Writing and Photography by Joseph Popiolkowski
The cross-country drive is an American pastime. The original settlers in the 19th century went west for jobs and mining prospects. Since the advent of the modern automobile and Interstate system, Americans have turned the drive into a recreational jaunt through “flyover country.” There’s even a bourgeoning tourist business for foreign visitors to come to the U.S. and retrace the old pre-Interstate Route 66.
I need to drive from Los Angeles to Buffalo in one week. I’ve already done the cross-country trip on I-40 and I-70 so this time it’s going to be I-15 North through Las Vegas to Salt Lake City. From there I’ll take I-80 East through Wyoming, Nebraska, and beyond. That’s 2800 miles for those of you keeping score at home.
My goals are simple and twofold. First, I want to arrive safely and on-time, obviously. Second, I want to have a bit of fun and save money at the same time by camping in a tent in state parks along the way while meeting interesting people. As Walter Sobchak from The Big Lebowski tells The Dude, “The beauty of this is its simplicity. If a plan gets too complex something always goes wrong. If there’s one thing I learned in Nam…” And, oh yeah, I have a bride waiting in Baltimore.
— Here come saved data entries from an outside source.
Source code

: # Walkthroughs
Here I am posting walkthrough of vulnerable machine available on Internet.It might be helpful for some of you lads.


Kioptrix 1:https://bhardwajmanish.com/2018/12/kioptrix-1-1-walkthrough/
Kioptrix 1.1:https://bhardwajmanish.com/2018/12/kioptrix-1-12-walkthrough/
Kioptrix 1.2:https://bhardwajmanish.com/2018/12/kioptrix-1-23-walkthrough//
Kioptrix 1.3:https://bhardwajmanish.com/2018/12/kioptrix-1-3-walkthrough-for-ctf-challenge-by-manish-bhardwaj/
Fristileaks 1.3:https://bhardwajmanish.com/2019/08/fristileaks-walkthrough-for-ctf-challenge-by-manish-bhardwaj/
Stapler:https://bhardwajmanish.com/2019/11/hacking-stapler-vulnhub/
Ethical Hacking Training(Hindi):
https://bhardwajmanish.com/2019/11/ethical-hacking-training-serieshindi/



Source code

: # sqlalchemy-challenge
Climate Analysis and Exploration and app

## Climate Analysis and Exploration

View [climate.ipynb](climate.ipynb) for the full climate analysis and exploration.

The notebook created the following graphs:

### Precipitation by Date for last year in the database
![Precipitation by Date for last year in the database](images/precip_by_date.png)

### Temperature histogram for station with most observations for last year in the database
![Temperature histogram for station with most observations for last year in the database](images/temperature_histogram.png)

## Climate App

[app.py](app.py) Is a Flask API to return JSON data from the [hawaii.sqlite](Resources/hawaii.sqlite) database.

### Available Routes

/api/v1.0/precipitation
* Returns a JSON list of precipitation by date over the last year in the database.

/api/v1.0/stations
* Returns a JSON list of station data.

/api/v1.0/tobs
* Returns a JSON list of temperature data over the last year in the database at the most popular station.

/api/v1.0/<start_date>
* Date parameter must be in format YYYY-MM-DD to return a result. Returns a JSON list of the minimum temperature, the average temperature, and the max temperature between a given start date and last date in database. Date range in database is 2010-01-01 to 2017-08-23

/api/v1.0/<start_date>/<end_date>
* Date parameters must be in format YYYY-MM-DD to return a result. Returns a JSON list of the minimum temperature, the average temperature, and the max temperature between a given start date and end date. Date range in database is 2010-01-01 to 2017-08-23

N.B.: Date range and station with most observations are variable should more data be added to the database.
That’s right, I’m getting married in two weeks.
I don’t see the trip as a “last hurrah” of bachelorhood – the type lazy TV sitcom scriptwriters fall back on for easy laughs. Think, for example, of the two-part episode of Full House where Uncle Jesse and Becky get married. On the day of my wedding I don’t feel a need to skydive and subsequently get stuck in a tree, land in a wagon full of tomatoes (thus stain my tux, which is miraculously clean by the time I say “I do” – ahh the magic of television), get thrown in jail, and substitute a cheesy Beach Boys cover song for my vows.
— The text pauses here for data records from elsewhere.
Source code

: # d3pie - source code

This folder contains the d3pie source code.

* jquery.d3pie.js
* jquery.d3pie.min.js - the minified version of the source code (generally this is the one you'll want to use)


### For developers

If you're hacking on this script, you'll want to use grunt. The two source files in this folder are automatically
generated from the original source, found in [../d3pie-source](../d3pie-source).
Jesse: (when Rebecca arrives at the jailhouse) Hello, sweetheart.
Rebecca: (smiling) Hello, darling.
Jesse: You’re angry, aren’t you?
Jesse: Aw, you’re so cute when you’re mad. And right now, you’re about the cutest I’ve ever seen you.
No, this trip is equal parts practical and idealist. First, I need to get from A to B with all our worldly possessions packed in the back seat and trunk. As a graduate student at the University of Southern California in L.A., I was introduced to the rational choice theory, or, the notion that when faced with a decision a rational person will always choose the action that maximizes benefits and minimizes costs. To ship the car and our belongings via train or truck would be too expensive, I found. The easiest and cheapest way to do this is to drive.
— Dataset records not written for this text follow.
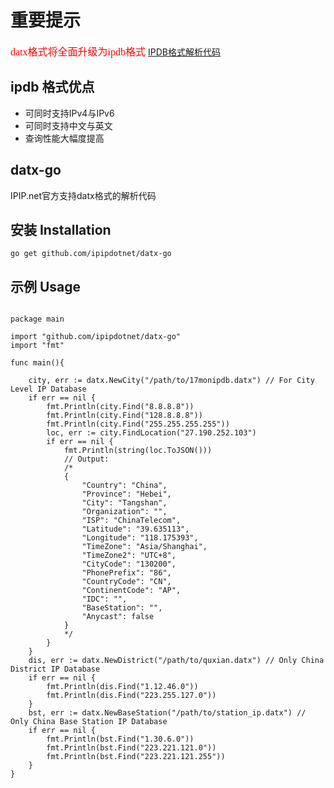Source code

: # 重要提示
<font face="微软雅黑" color="red" size="3">datx格式将全面升级为ipdb格式</font> [IPDB格式解析代码](https://github.com/ipipdotnet/ipdb-go)

## ipdb 格式优点
 * 可同时支持IPv4与IPv6
 * 可同时支持中文与英文
 * 查询性能大幅度提高

## datx-go
IPIP.net官方支持datx格式的解析代码

## 安装 Installation
<pre><code>go get github.com/ipipdotnet/datx-go</code></pre>

## 示例 Usage
<pre>
<code>
package main

import "github.com/ipipdotnet/datx-go"
import "fmt"

func main(){

    city, err := datx.NewCity("/path/to/17monipdb.datx") // For City Level IP Database
    if err == nil {
        fmt.Println(city.Find("8.8.8.8"))
        fmt.Println(city.Find("128.8.8.8"))
        fmt.Println(city.Find("255.255.255.255"))
        loc, err := city.FindLocation("27.190.252.103")
        if err == nil {
            fmt.Println(string(loc.ToJSON()))
            // Output:
            /*
            {
                "Country": "China",
                "Province": "Hebei",
                "City": "Tangshan",
                "Organization": "",
                "ISP": "ChinaTelecom",
                "Latitude": "39.635113",
                "Longitude": "118.175393",
                "TimeZone": "Asia/Shanghai",
                "TimeZone2": "UTC+8",
                "CityCode": "130200",
                "PhonePrefix": "86",
                "CountryCode": "CN",
                "ContinentCode": "AP",
                "IDC": "",
                "BaseStation": "",
                "Anycast": false
            }
            */
        }
    }
    dis, err := datx.NewDistrict("/path/to/quxian.datx") // Only China District IP Database
    if err == nil {
        fmt.Println(dis.Find("1.12.46.0"))
        fmt.Println(dis.Find("223.255.127.0"))
    }
    bst, err := datx.NewBaseStation("/path/to/station_ip.datx") // Only China Base Station IP Database
    if err == nil {
        fmt.Println(bst.Find("1.30.6.0"))
        fmt.Println(bst.Find("223.221.121.0"))
        fmt.Println(bst.Find("223.221.121.255"))
    }    
}
</code>
</pre>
Second, the trip can double as a personal growth experience – just me, the road, and wilderness – with ample time to reflect on where I’ve been and where I’m going. Sometimes it’s good to get deep and philosophical when major life changes are on the horizon.
But as Walter warned against, the trip is of course faced with two challenges that make it more complex. First, the price of a gallon of gas hovers around $4, which means I’ll have precious little leeway to stray from the beaten Interstate path. Fun and adventure would have to take a backseat to “just get there already.” Everyone remembers, of course, when in Feb. 2008 President Bush said to one of those pesky reporters, “You’re predicting $4-a-gallon gasoline? That’s interesting. I hadn’t heard that.” Well, Mr. President, as I embark on the longest road trip of my life it’s staring me straight in the proverbial pocketbook. We’ll see how well the romanticized American notion of a cross-country drive meshes with record-high gas prices – probably like, well, oil and water, I predict. But that’s another story and the reality is $4-a-gallon. I’ve budgeted $360 for gas. I just won’t eat.
The second challenge is how to stay connected to a fiancé and parents worried about me making the trip solo when I’ll have spotty cell phone reception in my campgrounds – if I have cell phone reception at all. Normally one would value complete isolation from civilization on a trip like this. But I concede that two weeks before my wedding isn’t the time to completely drop off the grid. So I buy an overpriced vehicle phone charger from Verizon and hope for the best in terms of connectivity.
I’ll focus on the first three days of the trip. The last two days (Nebraska, Iowa, Illinois, Indiana, Ohio, and New York) were tedious and monotonous. You don’t want to hear about them. The Western part of the U.S. is more interesting geographically and people-wise.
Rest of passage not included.